Evaluation of the hepatobiliary system in patients with paracoccidioidomycosis treated with cotrimoxazole or itraconazole
Author(s) -
Adriele Dandara Levorato,
Daniela Vanessa Moris,
Ricardo de Souza Cavalcante,
Tatiane Fernanda Sylvestre,
Priscila Zacarias de Azevedo,
Lídia Raquel de Carvalho,
Rinaldo Pôncio Mendes
Publication year - 2017
Publication title -
medical mycology
Language(s) - English
Resource type - Journals
SCImago Journal Rank - 1.004
H-Index - 86
eISSN - 1460-2709
pISSN - 1369-3786
DOI - 10.1093/mmy/myx080
Subject(s) - itraconazole , paracoccidioidomycosis , bilirubin , gastroenterology , medicine , alkaline phosphatase , incidence (geometry) , alanine aminotransferase , surgery , immunology , antifungal , dermatology , enzyme , biology , biochemistry , physics , optics
A prospective study was performed in 200 paracoccidioidomycosis (PCM) patients, 51 presenting the acute/subacute form (AF) and 149 the chronic form (CF), submitted to the evaluation of the hepatobiliary system at admission and during the follow-up treatment with cotrimoxazole (CMX) or itraconazole (ITC).

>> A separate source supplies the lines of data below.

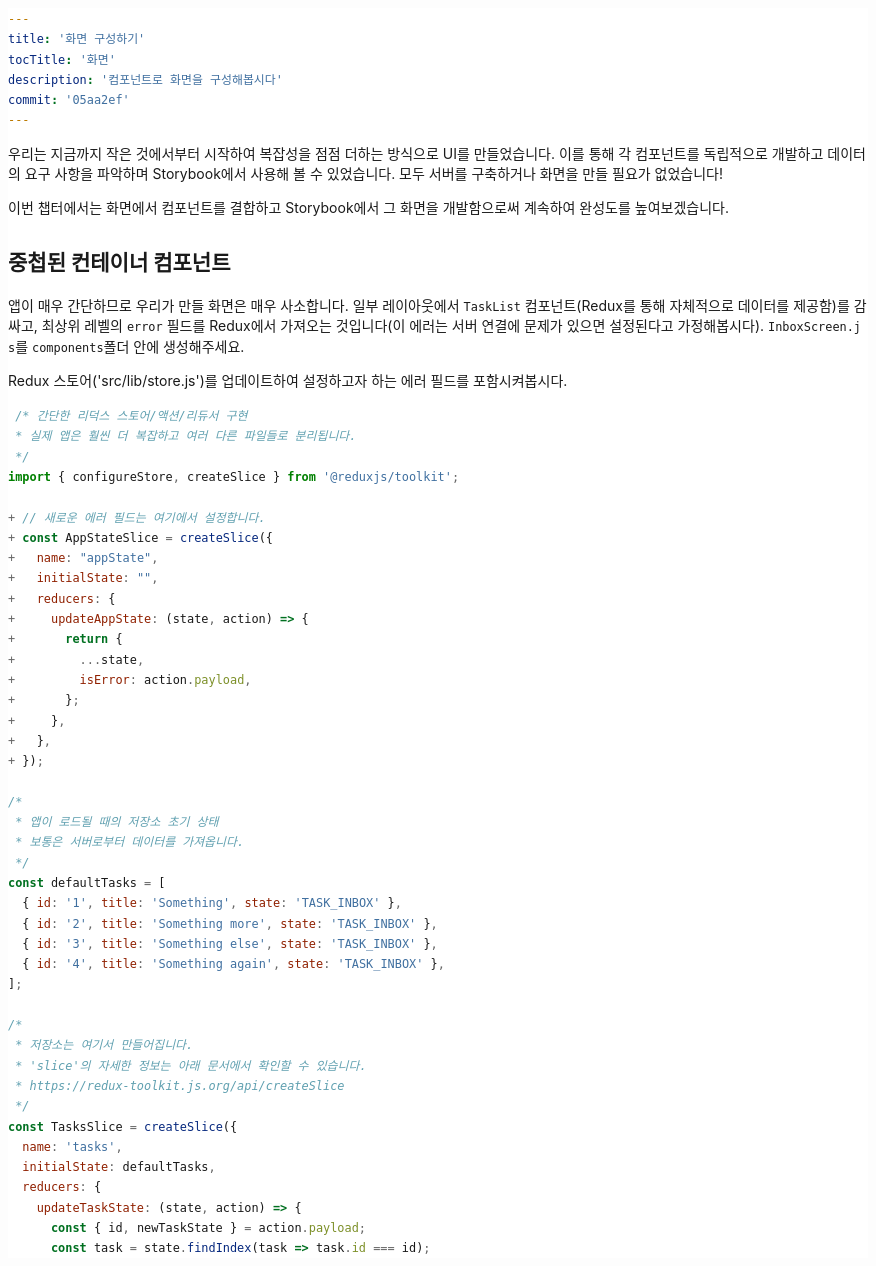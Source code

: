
 ```yaml
---
title: '화면 구성하기'
tocTitle: '화면'
description: '컴포넌트로 화면을 구성해봅시다'
commit: '05aa2ef'
---
```


우리는 지금까지 작은 것에서부터 시작하여 복잡성을 점점 더하는 방식으로 UI를 만들었습니다. 이를 통해 각 컴포넌트를 독립적으로 개발하고 데이터의 요구 사항을 파악하며 Storybook에서 사용해 볼 수 있었습니다. 모두 서버를 구축하거나 화면을 만들 필요가 없었습니다!

이번 챕터에서는 화면에서 컴포넌트를 결합하고 Storybook에서 그 화면을 개발함으로써 계속하여 완성도를 높여보겠습니다.

## 중첩된 컨테이너 컴포넌트

앱이 매우 간단하므로 우리가 만들 화면은 매우 사소합니다. 일부 레이아웃에서 `TaskList` 컴포넌트(Redux를 통해 자체적으로 데이터를 제공함)를 감싸고, 최상위 레벨의 `error` 필드를 Redux에서 가져오는 것입니다(이 에러는 서버 연결에 문제가 있으면 설정된다고 가정해봅시다). `InboxScreen.js`를 `components`폴더 안에 생성해주세요.

Redux 스토어('src/lib/store.js')를 업데이트하여 설정하고자 하는 에러 필드를 포함시켜봅시다.

```diff:title=src/lib/store.js
 /* 간단한 리덕스 스토어/액션/리듀서 구현
 * 실제 앱은 훨씬 더 복잡하고 여러 다른 파일들로 분리됩니다.
 */
import { configureStore, createSlice } from '@reduxjs/toolkit';

+ // 새로운 에러 필드는 여기에서 설정합니다.
+ const AppStateSlice = createSlice({
+   name: "appState",
+   initialState: "",
+   reducers: {
+     updateAppState: (state, action) => {
+       return {
+         ...state,
+         isError: action.payload,
+       };
+     },
+   },
+ });

/*
 * 앱이 로드될 때의 저장소 초기 상태
 * 보통은 서버로부터 데이터를 가져옵니다.
 */
const defaultTasks = [
  { id: '1', title: 'Something', state: 'TASK_INBOX' },
  { id: '2', title: 'Something more', state: 'TASK_INBOX' },
  { id: '3', title: 'Something else', state: 'TASK_INBOX' },
  { id: '4', title: 'Something again', state: 'TASK_INBOX' },
];

/*
 * 저장소는 여기서 만들어집니다.
 * 'slice'의 자세한 정보는 아래 문서에서 확인할 수 있습니다.
 * https://redux-toolkit.js.org/api/createSlice
 */
const TasksSlice = createSlice({
  name: 'tasks',
  initialState: defaultTasks,
  reducers: {
    updateTaskState: (state, action) => {
      const { id, newTaskState } = action.payload;
      const task = state.findIndex(task => task.id === id);
```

This study aimed to better evaluate the involvement of the hepatobiliary system in PCM and the effect of these antifungal compounds on this system. Serum levels of direct bilirubin (DB), total bilirubin (TB), aspartate aminotransferase (AST), alanine aminotransferase (ALT), alkaline phosphatase (ALP), and gamma-glutamyl transferase (GGT) were evaluated. At admission, all the variables showed changes with elevated values ranging from 6.2% for TB to 32.6% for GGT. After treatment, the incidence of elevated serum levels ranged from 3.6% for DB to 27.5% for ALT. The course of the alterations during the treatment showed regression to normal values in CMX-treated patients and persistence in ITC-treated patients but without the need to discontinue the therapy. Our findings contribute to the knowledge of the hepatobiliary involvement by Paracoccidioides sp. and to a safe follow-up of PCM patients under treatment.